Jeez, a lot has gone on since the previous issue. It seems to me that I've done a lot of writing, interviews, consulting, speaking, and a whole bunch of yelling about Net political issues  (Net neutrality  rules! Or at least I wish it did.)  all adding up to very busy days that I can't remember even by lunch time. I also still blog too much, and spend happy time at the Harvard Berkman Center for Internet & Society.

I've done a bad job of keeping track of all of this, unfortunately, because, somehow, Small Pieces Loosely Joined has  become the title of my biography.       

Did I mention the blogging?

 

 

dividing line
The abundance of meaning

Every abundance generates its own pitfall.
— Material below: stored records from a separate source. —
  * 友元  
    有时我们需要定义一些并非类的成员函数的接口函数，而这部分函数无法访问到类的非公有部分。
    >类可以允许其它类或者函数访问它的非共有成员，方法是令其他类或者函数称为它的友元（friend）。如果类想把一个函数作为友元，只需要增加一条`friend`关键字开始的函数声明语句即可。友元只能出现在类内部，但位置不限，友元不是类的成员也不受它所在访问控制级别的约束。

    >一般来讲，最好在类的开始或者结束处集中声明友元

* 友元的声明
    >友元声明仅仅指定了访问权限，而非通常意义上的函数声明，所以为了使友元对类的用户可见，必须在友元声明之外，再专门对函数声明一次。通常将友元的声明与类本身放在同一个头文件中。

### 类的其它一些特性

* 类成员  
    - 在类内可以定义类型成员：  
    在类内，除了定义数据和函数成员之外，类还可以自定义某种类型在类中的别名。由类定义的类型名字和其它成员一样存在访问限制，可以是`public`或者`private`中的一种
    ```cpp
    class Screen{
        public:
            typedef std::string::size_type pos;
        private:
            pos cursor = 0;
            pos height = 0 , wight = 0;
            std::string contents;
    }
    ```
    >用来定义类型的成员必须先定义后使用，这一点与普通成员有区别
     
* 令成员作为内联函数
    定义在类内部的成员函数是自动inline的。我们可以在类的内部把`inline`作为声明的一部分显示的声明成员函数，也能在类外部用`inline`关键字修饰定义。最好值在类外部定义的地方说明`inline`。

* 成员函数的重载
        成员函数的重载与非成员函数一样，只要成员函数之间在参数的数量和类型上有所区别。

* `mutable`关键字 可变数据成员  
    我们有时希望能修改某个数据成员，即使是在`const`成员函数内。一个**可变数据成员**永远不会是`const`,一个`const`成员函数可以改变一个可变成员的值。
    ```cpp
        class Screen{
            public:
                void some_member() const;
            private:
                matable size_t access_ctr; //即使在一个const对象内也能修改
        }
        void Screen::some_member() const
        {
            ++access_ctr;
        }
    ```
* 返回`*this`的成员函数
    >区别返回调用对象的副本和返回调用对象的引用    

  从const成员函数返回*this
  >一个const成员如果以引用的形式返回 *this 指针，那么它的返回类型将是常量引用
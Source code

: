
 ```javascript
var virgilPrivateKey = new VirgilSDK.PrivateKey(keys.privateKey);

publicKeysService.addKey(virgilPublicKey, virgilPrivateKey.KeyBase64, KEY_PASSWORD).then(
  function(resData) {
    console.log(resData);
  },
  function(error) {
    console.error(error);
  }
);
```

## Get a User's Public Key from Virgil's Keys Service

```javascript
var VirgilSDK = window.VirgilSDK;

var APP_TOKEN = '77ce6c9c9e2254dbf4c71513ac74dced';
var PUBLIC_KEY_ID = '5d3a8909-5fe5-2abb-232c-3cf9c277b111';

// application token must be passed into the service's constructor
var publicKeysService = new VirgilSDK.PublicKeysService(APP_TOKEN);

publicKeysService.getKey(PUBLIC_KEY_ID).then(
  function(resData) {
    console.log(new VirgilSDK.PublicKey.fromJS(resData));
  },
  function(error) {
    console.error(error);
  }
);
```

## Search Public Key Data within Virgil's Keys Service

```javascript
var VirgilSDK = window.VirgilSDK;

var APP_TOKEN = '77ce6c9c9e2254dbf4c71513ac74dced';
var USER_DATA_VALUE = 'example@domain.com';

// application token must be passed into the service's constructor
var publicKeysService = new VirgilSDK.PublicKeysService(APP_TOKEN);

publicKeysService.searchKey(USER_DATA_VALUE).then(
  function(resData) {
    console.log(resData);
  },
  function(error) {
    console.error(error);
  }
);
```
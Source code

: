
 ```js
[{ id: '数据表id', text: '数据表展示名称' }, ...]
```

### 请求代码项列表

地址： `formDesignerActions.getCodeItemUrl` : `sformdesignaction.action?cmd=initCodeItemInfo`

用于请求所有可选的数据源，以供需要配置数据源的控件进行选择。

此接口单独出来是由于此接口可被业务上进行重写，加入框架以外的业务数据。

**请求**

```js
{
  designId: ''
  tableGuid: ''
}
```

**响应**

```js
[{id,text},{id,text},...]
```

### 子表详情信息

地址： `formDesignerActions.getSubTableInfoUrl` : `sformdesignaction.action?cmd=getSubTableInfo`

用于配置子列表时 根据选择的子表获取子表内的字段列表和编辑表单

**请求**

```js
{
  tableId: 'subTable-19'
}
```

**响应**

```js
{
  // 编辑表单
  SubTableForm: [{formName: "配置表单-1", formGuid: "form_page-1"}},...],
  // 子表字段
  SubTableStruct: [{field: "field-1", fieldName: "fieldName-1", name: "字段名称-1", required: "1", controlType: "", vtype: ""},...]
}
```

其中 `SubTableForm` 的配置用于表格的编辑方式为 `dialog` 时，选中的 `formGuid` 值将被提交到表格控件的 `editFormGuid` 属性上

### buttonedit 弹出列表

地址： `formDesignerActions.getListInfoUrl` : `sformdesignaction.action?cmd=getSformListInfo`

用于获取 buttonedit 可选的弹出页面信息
An abundance of wealth can lead to waste, moral corruption and even revolution if it isn't distributed with a modicum of fairness. An abundance of information becomes noise if we can't navigate it. But what about the abundance of meaning we've developed with the arrival of the Web? If too much information becomes noise, what does too much meaning become?

As Bill Clinton did not say, that all depends on what the meaning of meaning is.

It is ironic or perhaps predictable that "meaning" has one of the widest meanings in our language. It goes all the way from the clear and precise definition of a word in a standard dictionary, to the ultimate amorphousness of all amorphousnesses: the Meaning of Life [insert your own "42" joke here]. What something or someone means can be a definition ("I meant 'funny' in the haha sense"), a consequence ("This means war!"), an essence ("The meaning of Christmas"), or an intention ("I didn't mean to squish your hat"). And more. Meaning is all over the map. And then it's also the map.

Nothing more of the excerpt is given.